» **WORK REQUEST**
Among the records that follow, find each line holding the word "post" and copy it.
--- MATERIAL FOR THE TASK Enclosed Below ---
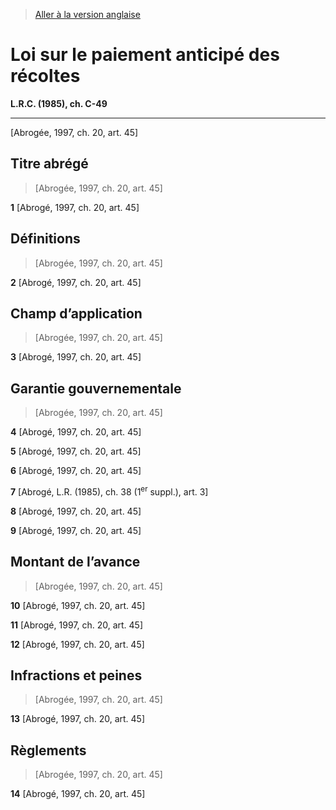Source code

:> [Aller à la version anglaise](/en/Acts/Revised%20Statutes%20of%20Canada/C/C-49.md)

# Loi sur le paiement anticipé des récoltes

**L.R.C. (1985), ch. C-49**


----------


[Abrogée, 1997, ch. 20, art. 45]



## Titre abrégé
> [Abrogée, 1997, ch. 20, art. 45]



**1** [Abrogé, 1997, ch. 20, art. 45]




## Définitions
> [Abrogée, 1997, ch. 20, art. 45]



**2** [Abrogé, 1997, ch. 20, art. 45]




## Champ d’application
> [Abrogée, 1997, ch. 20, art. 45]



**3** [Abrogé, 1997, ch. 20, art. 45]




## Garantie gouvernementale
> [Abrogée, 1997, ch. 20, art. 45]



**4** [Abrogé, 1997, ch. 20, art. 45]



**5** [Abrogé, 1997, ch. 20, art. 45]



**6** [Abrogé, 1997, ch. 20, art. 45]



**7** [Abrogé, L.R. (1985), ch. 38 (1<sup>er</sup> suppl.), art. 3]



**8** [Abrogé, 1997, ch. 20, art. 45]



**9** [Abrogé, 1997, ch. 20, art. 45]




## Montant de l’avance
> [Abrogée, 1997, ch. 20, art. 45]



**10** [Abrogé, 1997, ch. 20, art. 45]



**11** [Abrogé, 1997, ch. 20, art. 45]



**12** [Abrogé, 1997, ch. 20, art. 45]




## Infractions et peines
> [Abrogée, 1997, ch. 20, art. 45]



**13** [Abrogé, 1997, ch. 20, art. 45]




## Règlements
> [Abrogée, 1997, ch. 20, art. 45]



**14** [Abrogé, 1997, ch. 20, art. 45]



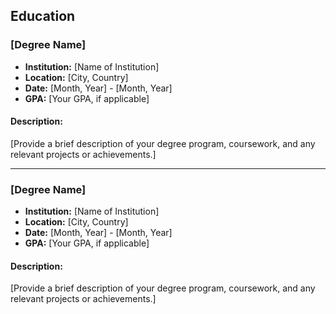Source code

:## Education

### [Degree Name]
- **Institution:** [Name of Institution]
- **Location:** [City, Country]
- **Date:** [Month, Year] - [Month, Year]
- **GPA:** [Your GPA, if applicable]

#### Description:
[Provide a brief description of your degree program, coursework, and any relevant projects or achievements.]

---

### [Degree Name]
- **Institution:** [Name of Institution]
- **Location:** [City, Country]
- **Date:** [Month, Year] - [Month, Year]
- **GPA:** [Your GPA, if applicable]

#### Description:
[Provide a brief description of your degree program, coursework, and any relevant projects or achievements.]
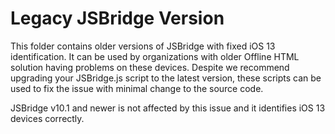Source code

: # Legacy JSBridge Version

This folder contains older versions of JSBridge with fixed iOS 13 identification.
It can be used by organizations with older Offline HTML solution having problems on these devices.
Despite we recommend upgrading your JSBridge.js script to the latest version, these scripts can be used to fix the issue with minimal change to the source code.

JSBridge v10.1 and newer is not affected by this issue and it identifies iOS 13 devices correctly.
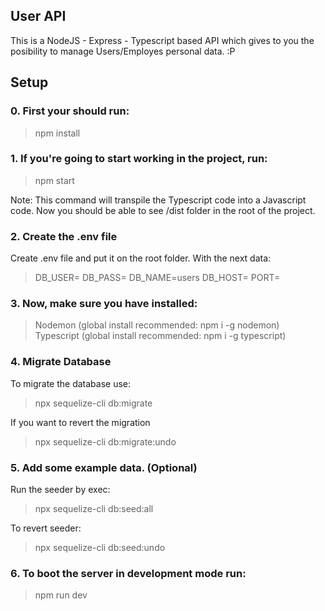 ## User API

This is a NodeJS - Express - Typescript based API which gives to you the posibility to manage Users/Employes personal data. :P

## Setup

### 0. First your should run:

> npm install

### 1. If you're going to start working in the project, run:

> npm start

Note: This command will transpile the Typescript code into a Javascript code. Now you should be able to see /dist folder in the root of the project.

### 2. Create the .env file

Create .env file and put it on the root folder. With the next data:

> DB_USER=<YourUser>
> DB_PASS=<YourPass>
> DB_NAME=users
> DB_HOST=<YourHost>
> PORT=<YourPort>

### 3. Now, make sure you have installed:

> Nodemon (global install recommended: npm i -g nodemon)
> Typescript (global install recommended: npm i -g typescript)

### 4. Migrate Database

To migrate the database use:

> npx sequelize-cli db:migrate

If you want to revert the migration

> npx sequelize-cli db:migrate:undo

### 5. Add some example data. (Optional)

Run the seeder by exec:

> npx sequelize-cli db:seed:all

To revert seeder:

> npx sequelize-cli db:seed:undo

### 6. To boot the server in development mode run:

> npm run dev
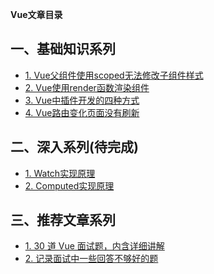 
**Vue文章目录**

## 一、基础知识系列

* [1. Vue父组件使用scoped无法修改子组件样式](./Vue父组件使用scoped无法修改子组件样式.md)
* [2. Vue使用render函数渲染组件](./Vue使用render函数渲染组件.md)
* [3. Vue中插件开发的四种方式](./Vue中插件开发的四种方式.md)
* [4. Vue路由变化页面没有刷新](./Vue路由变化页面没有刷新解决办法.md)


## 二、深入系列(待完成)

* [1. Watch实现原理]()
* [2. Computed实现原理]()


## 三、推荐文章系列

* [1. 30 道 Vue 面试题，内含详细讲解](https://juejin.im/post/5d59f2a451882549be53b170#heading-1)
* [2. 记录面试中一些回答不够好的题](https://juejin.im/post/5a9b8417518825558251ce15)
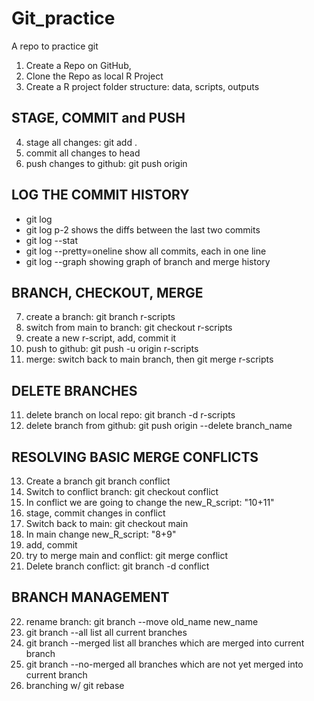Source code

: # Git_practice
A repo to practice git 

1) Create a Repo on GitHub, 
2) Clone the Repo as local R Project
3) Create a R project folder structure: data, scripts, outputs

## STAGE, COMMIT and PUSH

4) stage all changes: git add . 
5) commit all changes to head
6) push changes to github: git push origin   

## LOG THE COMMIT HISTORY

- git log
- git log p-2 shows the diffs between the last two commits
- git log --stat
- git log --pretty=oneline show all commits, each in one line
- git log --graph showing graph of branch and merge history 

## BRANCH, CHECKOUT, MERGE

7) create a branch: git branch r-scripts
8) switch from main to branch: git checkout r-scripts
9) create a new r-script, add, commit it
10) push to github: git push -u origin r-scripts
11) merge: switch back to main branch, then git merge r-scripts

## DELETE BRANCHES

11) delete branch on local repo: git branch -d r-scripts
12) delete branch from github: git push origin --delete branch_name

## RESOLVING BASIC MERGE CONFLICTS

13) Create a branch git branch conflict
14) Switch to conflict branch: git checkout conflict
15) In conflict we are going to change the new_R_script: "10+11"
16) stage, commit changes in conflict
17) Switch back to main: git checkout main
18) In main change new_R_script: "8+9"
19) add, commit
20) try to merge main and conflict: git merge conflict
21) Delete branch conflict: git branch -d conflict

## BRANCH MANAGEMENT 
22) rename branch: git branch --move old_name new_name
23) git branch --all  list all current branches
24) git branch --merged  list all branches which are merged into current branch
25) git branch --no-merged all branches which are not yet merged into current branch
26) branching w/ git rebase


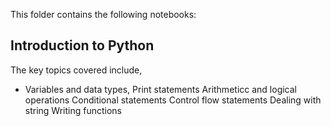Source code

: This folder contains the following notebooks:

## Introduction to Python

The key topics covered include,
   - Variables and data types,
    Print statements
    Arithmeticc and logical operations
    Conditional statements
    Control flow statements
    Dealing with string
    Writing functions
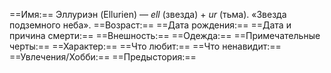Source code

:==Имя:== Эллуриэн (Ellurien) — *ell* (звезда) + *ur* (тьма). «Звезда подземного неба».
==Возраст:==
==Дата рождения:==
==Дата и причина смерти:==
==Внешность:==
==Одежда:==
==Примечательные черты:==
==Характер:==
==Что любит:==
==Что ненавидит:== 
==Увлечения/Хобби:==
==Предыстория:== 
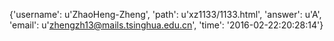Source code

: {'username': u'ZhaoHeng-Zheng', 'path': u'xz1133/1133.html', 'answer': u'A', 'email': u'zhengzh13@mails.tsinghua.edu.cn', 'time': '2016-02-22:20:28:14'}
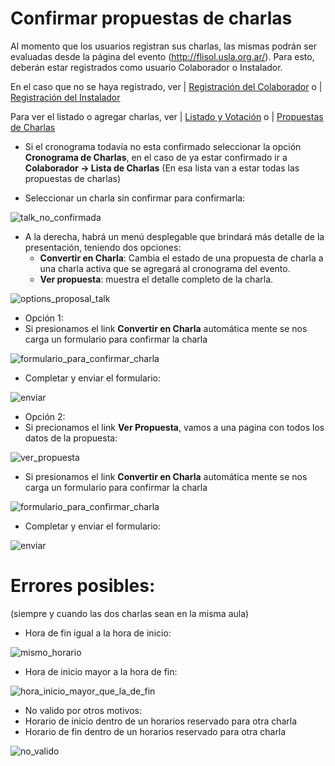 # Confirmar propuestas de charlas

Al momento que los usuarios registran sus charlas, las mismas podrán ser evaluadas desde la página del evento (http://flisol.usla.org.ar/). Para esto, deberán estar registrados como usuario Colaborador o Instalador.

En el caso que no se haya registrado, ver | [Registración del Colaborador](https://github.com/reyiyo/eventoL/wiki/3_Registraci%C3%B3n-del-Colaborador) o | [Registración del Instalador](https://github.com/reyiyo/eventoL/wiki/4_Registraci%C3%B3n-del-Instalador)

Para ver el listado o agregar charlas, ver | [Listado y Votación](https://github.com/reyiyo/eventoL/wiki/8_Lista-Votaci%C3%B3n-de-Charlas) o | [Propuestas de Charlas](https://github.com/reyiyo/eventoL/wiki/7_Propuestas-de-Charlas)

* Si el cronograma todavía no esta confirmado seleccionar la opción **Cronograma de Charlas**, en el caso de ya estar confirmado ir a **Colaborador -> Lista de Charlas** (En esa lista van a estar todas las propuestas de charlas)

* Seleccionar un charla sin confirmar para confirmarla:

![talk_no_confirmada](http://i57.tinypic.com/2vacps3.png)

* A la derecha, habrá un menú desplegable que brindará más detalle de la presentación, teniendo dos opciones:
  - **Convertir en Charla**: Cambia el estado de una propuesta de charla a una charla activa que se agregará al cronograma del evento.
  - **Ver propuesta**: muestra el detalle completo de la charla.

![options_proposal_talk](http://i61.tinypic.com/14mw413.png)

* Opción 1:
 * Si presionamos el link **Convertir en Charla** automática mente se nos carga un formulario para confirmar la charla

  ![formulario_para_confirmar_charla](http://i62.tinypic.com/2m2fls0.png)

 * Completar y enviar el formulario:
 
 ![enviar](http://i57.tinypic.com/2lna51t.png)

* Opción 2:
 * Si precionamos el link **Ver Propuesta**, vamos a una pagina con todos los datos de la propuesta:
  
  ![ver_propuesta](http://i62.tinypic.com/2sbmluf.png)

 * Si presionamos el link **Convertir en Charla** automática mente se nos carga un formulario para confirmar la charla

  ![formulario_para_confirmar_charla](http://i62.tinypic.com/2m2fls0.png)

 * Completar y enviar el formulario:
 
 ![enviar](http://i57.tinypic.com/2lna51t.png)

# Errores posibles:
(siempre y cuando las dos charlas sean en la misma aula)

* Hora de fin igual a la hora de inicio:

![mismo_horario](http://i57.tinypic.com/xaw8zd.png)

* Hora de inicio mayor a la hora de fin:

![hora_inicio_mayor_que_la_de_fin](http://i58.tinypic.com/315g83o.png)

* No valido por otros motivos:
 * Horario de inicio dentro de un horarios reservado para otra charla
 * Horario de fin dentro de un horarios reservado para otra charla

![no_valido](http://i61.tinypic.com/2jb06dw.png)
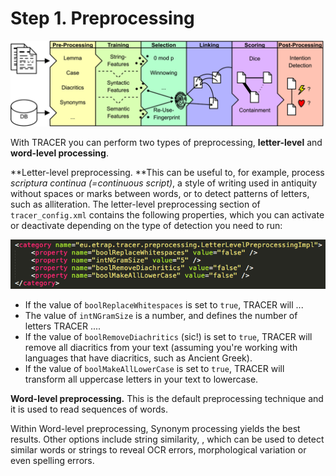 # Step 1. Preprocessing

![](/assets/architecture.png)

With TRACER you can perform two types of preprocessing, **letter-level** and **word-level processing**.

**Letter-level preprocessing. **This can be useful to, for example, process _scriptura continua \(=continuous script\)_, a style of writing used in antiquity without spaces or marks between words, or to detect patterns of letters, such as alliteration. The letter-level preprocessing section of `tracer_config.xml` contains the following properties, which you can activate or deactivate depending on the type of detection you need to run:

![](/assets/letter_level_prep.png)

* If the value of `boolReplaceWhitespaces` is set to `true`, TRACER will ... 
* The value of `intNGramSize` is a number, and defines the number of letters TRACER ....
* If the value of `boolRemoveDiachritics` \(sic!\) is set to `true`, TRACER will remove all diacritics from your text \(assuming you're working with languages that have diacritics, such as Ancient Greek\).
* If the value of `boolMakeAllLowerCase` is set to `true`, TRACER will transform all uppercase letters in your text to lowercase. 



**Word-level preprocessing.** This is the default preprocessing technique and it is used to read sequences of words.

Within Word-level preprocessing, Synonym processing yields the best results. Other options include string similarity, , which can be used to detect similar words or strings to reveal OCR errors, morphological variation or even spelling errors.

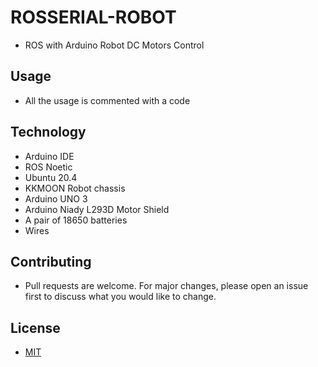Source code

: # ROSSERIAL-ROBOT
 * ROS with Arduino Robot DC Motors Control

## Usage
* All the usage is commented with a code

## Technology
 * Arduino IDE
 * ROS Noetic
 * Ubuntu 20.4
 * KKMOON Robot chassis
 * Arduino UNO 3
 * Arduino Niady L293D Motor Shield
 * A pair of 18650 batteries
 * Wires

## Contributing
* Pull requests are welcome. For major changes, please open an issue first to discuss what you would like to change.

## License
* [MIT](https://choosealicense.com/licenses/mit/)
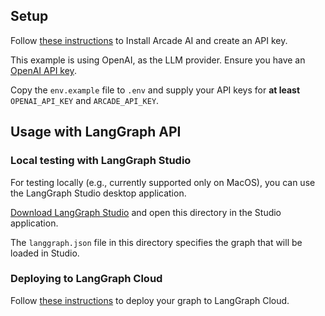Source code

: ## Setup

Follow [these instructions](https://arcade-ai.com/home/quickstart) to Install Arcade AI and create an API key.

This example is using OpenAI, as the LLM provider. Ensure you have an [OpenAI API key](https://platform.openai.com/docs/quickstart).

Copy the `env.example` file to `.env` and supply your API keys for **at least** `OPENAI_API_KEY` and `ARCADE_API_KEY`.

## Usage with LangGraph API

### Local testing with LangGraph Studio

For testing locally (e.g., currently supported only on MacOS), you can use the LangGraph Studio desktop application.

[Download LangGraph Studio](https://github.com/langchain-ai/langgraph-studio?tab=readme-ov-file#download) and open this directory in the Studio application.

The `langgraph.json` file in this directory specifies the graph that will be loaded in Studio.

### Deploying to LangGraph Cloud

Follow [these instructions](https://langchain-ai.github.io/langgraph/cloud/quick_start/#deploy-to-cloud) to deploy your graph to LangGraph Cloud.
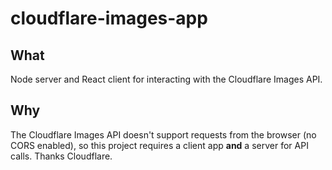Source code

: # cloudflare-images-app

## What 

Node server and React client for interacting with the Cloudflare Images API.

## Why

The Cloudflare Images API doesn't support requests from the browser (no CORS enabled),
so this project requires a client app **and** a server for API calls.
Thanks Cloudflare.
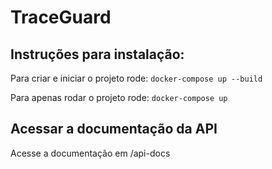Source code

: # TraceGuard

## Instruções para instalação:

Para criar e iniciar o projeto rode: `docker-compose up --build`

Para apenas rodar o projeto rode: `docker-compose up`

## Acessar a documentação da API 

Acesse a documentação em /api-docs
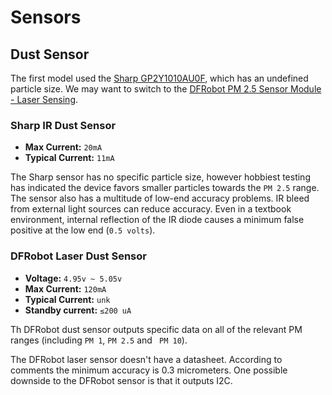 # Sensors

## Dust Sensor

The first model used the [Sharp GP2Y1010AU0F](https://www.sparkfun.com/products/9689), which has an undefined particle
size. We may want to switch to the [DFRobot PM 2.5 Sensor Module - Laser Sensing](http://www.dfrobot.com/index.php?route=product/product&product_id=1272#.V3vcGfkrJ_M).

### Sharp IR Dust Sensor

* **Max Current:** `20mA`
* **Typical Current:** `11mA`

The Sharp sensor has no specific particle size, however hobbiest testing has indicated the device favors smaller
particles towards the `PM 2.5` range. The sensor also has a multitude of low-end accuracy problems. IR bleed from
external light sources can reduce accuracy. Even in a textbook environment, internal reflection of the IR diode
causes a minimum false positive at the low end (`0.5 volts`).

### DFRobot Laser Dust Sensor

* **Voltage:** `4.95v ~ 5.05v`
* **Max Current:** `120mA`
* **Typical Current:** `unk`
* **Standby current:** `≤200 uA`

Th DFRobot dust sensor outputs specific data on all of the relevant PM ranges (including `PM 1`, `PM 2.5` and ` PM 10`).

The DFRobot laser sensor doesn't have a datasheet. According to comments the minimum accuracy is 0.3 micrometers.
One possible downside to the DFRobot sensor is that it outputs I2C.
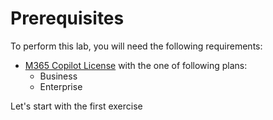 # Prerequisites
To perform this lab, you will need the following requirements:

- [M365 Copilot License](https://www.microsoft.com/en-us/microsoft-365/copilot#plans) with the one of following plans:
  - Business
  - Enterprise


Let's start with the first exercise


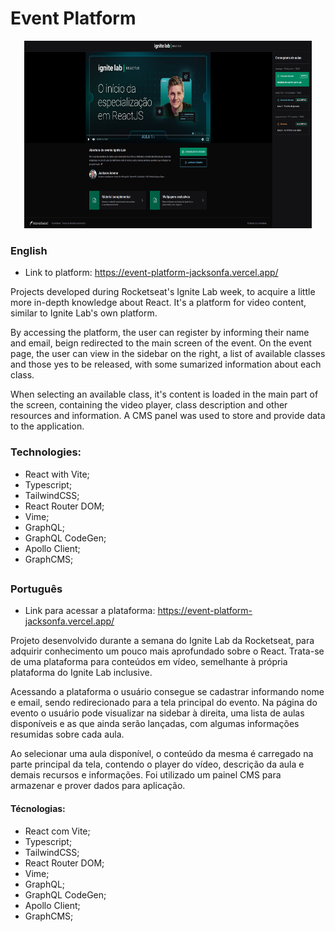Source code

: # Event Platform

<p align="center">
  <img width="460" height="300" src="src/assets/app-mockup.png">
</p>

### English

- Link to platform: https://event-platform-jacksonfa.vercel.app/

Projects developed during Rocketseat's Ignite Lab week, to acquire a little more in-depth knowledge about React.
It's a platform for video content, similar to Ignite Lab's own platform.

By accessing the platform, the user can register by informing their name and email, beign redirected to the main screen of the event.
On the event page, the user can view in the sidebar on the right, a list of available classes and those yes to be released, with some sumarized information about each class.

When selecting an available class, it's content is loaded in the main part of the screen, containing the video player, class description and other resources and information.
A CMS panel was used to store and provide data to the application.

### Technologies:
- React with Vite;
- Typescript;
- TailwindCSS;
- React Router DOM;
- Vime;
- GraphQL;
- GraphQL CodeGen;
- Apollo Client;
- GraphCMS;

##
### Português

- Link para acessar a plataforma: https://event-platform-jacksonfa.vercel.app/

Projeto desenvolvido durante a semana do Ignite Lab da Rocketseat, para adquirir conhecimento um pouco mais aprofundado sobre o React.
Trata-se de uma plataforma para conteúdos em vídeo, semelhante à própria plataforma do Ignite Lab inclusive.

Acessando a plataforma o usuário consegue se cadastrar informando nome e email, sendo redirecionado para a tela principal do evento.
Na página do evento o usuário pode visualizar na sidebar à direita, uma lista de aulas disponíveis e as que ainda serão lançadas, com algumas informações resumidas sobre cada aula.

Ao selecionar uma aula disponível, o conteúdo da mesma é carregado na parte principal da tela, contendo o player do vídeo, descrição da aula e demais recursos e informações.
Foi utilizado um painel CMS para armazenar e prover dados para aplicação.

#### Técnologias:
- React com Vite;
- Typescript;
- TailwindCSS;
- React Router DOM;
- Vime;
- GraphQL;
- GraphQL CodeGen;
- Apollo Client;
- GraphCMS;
--- End of Enclosed MATERIAL FOR THE TASK ---
» **ANSWER FOR THE TASK**
* [1. 30 道 Vue 面试题，内含详细讲解](https://juejin.im/post/5d59f2a451882549be53b170#heading-1)
* [2. 记录面试中一些回答不够好的题](https://juejin.im/post/5a9b8417518825558251ce15)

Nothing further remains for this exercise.